In 1986 the Nobel Prize in literature was awarded to Wole Soyinka. Yoruba by birth, Professor Soyinka articulated complex truths, which could be understood by the international community. As an artist his work has been embraced, influencing debate, creative voice, and salient contributions around the world. Within Yoruba culture as a play-write Soyinka’s work supports a threatened, traditionally inclusive perspective informing life and artistic expression. The Yoruba voice is community based and sustains integration challenging traditional western concepts of the arts.

As participants in cultural exchange we stand on a threshold offering vision and experience which can inform profound insights into evolving unity of the global community. Modern art in the west has seen African influence from an assimilative perspective. It is incumbent upon us to engage contemporary post-colonial artists from Africa with their own vision and voice. The present adult generation in Nigeria is unique and unspeakably valuable.

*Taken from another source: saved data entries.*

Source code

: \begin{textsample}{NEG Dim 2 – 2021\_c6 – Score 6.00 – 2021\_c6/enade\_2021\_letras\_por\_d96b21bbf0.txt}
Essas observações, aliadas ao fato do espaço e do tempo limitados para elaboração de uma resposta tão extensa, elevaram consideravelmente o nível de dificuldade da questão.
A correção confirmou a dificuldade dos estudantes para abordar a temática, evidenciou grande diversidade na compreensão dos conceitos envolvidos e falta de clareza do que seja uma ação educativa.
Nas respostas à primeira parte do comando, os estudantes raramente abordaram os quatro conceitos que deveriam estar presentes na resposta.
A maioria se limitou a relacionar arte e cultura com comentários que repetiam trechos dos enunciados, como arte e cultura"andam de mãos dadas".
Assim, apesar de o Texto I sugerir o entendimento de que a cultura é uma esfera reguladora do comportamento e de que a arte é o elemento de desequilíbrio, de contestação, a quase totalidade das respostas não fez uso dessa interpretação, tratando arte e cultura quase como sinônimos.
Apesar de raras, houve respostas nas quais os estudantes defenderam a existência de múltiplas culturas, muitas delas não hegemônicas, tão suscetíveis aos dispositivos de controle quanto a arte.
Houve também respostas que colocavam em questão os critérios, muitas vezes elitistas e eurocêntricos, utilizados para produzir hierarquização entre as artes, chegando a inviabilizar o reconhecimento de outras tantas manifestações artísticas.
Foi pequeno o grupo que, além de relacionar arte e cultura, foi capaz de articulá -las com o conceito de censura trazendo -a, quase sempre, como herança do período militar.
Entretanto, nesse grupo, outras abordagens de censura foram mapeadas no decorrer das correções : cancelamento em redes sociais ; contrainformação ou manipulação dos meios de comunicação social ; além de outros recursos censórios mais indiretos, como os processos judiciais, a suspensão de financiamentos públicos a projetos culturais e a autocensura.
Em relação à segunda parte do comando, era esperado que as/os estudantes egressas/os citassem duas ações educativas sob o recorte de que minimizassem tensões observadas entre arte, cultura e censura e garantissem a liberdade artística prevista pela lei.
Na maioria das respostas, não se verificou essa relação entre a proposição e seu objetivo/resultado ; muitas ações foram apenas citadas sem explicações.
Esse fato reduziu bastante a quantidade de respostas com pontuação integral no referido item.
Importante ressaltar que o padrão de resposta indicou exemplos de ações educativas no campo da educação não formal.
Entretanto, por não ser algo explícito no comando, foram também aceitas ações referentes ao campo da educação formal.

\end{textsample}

 The term “Post-Colonial” is not simply an archive designation. It is the present time period. The youth of western Africa are being lost to the unrest and disruption fostered by the legacy of colonialism. In past generations the traditional social and economic structure embraced and nurtured the youth of Nigeria. With the oil boom of the 70’s (the wealth of which undermined the agricultural base), the traditional structure was severed. Domestic and export markets for agricultural production evaporated. A massive exodus from rural farms to urban areas was necessitated by the import of cheap foreign goods. Families and young people have been splintered by the sudden imbalance and seeking of economic survival. Within a single generation an entire way of life has faced a sadly familiar fate of developing nations. Nigeria’s national debt severely threatens the capacity to recover and sustain domestic stability.  Segun and his colleagues represent a core of artists and concerned Nigerians carrying the traditional inheritance, which if not recognized and supported will disappear with this generation.  

Written by: Meg Kidd.
Keen, NH. USA.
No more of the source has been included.